- [What you are asked to do]:
Write out the listing verbatim. No pictures belong in it.

- [Material provided]:
********

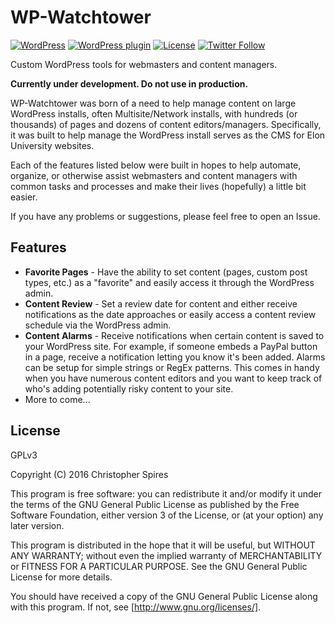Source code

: # WP-Watchtower

[![WordPress](https://img.shields.io/badge/wordpress-dev-red.svg?maxAge=2592000)]() 
[![WordPress plugin](https://img.shields.io/badge/plugin-v0.0.1-blue.svg?maxAge=2592000)]() 
[![License](http://img.shields.io/:license-gpl3-blue.svg?maxAge=2592000)](http://www.gnu.org/licenses/gpl-3.0.html)
[![Twitter Follow](https://img.shields.io/twitter/follow/shields_io.svg?style=social&label=Follow&maxAge=2592000)](https://twitter.com/boda82)

Custom WordPress tools for webmasters and content managers.

**Currently under development. Do not use in production.**

WP-Watchtower was born of a need to help manage content on large WordPress installs, often Multisite/Network installs, with hundreds (or thousands) of pages and dozens of content editors/managers. Specifically, it was built to help manage the WordPress install serves as the CMS for Elon University websites.

Each of the features listed below were built in hopes to help automate, organize, or otherwise assist webmasters and content managers with common tasks and processes and make their lives (hopefully) a little bit easier.

If you have any problems or suggestions, please feel free to open an Issue.

## Features

* **Favorite Pages** - Have the ability to set content (pages, custom post types, etc.) as a "favorite" and easily access it through the WordPress admin. 
* **Content Review** - Set a review date for content and either receive notifications as the date approaches or easily access a content review schedule via the WordPress admin. 
* **Content Alarms** - Receive notifications when certain content is saved to your WordPress site. For example, if someone embeds a PayPal button in a page, receive a notification letting you know it's been added. Alarms can be setup for simple strings or RegEx patterns. This comes in handy when you have numerous content editors and you want to keep track of who's adding potentially risky content to your site. 
* More to come...

## License

GPLv3

Copyright (C) 2016 Christopher Spires

This program is free software: you can redistribute it and/or modify it under the terms of the GNU General Public License as published by the Free Software Foundation, either version 3 of the License, or (at your option) any later version.

This program is distributed in the hope that it will be useful, but WITHOUT ANY WARRANTY; without even the implied warranty of MERCHANTABILITY or FITNESS FOR A PARTICULAR PURPOSE.  See the GNU General Public License for more details.

You should have received a copy of the GNU General Public License along with this program.  If not, see [http://www.gnu.org/licenses/].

********

- [Result of this task]:
Source code

: # WP-Watchtower

[![WordPress](https://img.shields.io/badge/wordpress-dev-red.svg?maxAge=2592000)]() 
[![WordPress plugin](https://img.shields.io/badge/plugin-v0.0.1-blue.svg?maxAge=2592000)]() 
[![License](http://img.shields.io/:license-gpl3-blue.svg?maxAge=2592000)](http://www.gnu.org/licenses/gpl-3.0.html)
[![Twitter Follow](https://img.shields.io/twitter/follow/shields_io.svg?style=social&label=Follow&maxAge=2592000)](https://twitter.com/boda82)

Custom WordPress tools for webmasters and content managers.

**Currently under development. Do not use in production.**

WP-Watchtower was born of a need to help manage content on large WordPress installs, often Multisite/Network installs, with hundreds (or thousands) of pages and dozens of content editors/managers. Specifically, it was built to help manage the WordPress install serves as the CMS for Elon University websites.

Each of the features listed below were built in hopes to help automate, organize, or otherwise assist webmasters and content managers with common tasks and processes and make their lives (hopefully) a little bit easier.

If you have any problems or suggestions, please feel free to open an Issue.

## Features

* **Favorite Pages** - Have the ability to set content (pages, custom post types, etc.) as a "favorite" and easily access it through the WordPress admin. 
* **Content Review** - Set a review date for content and either receive notifications as the date approaches or easily access a content review schedule via the WordPress admin. 
* **Content Alarms** - Receive notifications when certain content is saved to your WordPress site. For example, if someone embeds a PayPal button in a page, receive a notification letting you know it's been added. Alarms can be setup for simple strings or RegEx patterns. This comes in handy when you have numerous content editors and you want to keep track of who's adding potentially risky content to your site. 
* More to come...

## License

GPLv3

Copyright (C) 2016 Christopher Spires

This program is free software: you can redistribute it and/or modify it under the terms of the GNU General Public License as published by the Free Software Foundation, either version 3 of the License, or (at your option) any later version.

This program is distributed in the hope that it will be useful, but WITHOUT ANY WARRANTY; without even the implied warranty of MERCHANTABILITY or FITNESS FOR A PARTICULAR PURPOSE.  See the GNU General Public License for more details.

You should have received a copy of the GNU General Public License along with this program.  If not, see [http://www.gnu.org/licenses/].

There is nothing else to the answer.